• _WHAT THE TASK ASKS_:
Reproduce every entry word for word.

• _Stored dataset items_:
....
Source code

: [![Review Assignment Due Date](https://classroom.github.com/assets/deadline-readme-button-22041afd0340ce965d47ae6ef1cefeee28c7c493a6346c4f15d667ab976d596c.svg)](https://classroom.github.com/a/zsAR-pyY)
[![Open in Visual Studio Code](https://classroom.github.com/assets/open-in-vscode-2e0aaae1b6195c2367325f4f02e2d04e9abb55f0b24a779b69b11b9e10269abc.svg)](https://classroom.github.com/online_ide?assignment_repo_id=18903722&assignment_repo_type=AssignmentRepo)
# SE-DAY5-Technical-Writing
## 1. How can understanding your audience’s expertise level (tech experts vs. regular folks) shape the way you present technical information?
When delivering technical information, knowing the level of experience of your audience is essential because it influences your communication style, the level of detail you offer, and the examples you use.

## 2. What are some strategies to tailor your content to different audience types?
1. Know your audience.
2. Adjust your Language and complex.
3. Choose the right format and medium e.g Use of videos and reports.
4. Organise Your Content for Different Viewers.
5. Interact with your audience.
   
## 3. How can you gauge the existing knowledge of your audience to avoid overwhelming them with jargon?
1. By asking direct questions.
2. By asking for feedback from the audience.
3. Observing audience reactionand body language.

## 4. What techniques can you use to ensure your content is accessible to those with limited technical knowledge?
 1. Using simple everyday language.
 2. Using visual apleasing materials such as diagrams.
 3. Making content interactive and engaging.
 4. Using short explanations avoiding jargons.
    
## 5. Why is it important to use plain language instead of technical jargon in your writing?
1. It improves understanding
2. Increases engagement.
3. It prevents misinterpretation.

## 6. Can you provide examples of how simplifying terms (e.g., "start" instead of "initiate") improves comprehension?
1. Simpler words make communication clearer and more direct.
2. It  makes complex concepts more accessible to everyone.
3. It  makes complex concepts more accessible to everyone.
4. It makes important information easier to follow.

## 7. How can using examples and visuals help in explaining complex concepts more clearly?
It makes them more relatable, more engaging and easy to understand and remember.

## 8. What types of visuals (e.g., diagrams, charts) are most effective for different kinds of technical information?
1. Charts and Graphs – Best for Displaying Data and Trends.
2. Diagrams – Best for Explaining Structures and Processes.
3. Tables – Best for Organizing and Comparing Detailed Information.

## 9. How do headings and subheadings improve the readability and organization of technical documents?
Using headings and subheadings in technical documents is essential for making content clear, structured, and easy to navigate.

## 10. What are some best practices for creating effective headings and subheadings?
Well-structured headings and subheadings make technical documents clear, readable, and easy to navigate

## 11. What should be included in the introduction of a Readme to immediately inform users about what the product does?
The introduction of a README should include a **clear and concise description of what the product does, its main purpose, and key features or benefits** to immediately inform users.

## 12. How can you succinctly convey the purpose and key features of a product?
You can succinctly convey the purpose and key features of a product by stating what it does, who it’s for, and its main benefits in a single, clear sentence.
....
• _RESULT FOR THIS TASK_:
Source code

: [![Review Assignment Due Date](https://classroom.github.com/assets/deadline-readme-button-22041afd0340ce965d47ae6ef1cefeee28c7c493a6346c4f15d667ab976d596c.svg)](https://classroom.github.com/a/zsAR-pyY)
[![Open in Visual Studio Code](https://classroom.github.com/assets/open-in-vscode-2e0aaae1b6195c2367325f4f02e2d04e9abb55f0b24a779b69b11b9e10269abc.svg)](https://classroom.github.com/online_ide?assignment_repo_id=18903722&assignment_repo_type=AssignmentRepo)
# SE-DAY5-Technical-Writing
## 1. How can understanding your audience’s expertise level (tech experts vs. regular folks) shape the way you present technical information?
When delivering technical information, knowing the level of experience of your audience is essential because it influences your communication style, the level of detail you offer, and the examples you use.

## 2. What are some strategies to tailor your content to different audience types?
1. Know your audience.
2. Adjust your Language and complex.
3. Choose the right format and medium e.g Use of videos and reports.
4. Organise Your Content for Different Viewers.
5. Interact with your audience.
   
## 3. How can you gauge the existing knowledge of your audience to avoid overwhelming them with jargon?
1. By asking direct questions.
2. By asking for feedback from the audience.
3. Observing audience reactionand body language.

## 4. What techniques can you use to ensure your content is accessible to those with limited technical knowledge?
 1. Using simple everyday language.
 2. Using visual apleasing materials such as diagrams.
 3. Making content interactive and engaging.
 4. Using short explanations avoiding jargons.
    
## 5. Why is it important to use plain language instead of technical jargon in your writing?
1. It improves understanding
2. Increases engagement.
3. It prevents misinterpretation.

## 6. Can you provide examples of how simplifying terms (e.g., "start" instead of "initiate") improves comprehension?
1. Simpler words make communication clearer and more direct.
2. It  makes complex concepts more accessible to everyone.
3. It  makes complex concepts more accessible to everyone.
4. It makes important information easier to follow.

## 7. How can using examples and visuals help in explaining complex concepts more clearly?
It makes them more relatable, more engaging and easy to understand and remember.

## 8. What types of visuals (e.g., diagrams, charts) are most effective for different kinds of technical information?
1. Charts and Graphs – Best for Displaying Data and Trends.
2. Diagrams – Best for Explaining Structures and Processes.
3. Tables – Best for Organizing and Comparing Detailed Information.

## 9. How do headings and subheadings improve the readability and organization of technical documents?
Using headings and subheadings in technical documents is essential for making content clear, structured, and easy to navigate.

## 10. What are some best practices for creating effective headings and subheadings?
Well-structured headings and subheadings make technical documents clear, readable, and easy to navigate

## 11. What should be included in the introduction of a Readme to immediately inform users about what the product does?
The introduction of a README should include a **clear and concise description of what the product does, its main purpose, and key features or benefits** to immediately inform users.

## 12. How can you succinctly convey the purpose and key features of a product?
You can succinctly convey the purpose and key features of a product by stating what it does, who it’s for, and its main benefits in a single, clear sentence.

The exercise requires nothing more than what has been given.